Task goal – Scan the records for the word "href". Report each line where it occurs.

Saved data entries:
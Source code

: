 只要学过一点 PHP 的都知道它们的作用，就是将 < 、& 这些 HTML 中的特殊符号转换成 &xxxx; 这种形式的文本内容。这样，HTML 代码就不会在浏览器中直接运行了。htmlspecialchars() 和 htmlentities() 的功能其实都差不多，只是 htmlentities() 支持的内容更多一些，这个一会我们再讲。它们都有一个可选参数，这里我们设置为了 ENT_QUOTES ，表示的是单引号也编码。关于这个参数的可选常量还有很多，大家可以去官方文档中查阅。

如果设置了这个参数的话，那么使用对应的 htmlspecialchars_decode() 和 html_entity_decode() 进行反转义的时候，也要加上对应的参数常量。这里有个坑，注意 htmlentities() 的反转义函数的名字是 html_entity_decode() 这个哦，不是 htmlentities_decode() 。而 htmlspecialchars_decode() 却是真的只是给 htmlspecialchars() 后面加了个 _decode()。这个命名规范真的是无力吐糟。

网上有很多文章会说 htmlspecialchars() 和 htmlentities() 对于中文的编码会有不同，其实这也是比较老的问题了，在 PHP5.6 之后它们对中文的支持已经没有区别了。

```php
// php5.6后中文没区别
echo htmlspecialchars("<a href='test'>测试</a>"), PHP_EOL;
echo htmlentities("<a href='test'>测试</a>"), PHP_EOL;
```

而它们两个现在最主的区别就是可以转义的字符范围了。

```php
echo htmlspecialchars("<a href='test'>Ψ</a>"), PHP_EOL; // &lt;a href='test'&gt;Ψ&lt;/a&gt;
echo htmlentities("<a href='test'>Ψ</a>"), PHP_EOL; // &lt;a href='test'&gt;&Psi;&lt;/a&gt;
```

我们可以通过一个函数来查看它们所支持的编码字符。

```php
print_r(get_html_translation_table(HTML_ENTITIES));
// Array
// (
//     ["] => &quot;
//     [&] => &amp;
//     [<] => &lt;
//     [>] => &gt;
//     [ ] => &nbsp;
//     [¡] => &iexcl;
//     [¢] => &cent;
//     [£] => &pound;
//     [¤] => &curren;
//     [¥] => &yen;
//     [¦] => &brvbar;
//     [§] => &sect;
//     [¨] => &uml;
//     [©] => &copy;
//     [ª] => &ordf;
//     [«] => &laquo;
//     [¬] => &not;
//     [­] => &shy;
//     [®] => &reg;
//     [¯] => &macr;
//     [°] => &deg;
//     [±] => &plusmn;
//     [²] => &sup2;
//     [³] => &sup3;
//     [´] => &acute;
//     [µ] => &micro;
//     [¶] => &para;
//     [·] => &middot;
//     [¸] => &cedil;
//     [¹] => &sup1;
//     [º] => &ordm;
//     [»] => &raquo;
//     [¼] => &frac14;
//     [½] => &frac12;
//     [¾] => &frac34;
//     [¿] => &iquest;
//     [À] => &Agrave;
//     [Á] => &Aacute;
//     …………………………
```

Response to the exercise –
echo htmlspecialchars("<a href='test'>测试</a>"), PHP_EOL;
echo htmlentities("<a href='test'>测试</a>"), PHP_EOL;
echo htmlspecialchars("<a href='test'>Ψ</a>"), PHP_EOL; // &lt;a href='test'&gt;Ψ&lt;/a&gt;
echo htmlentities("<a href='test'>Ψ</a>"), PHP_EOL; // &lt;a href='test'&gt;&Psi;&lt;/a&gt;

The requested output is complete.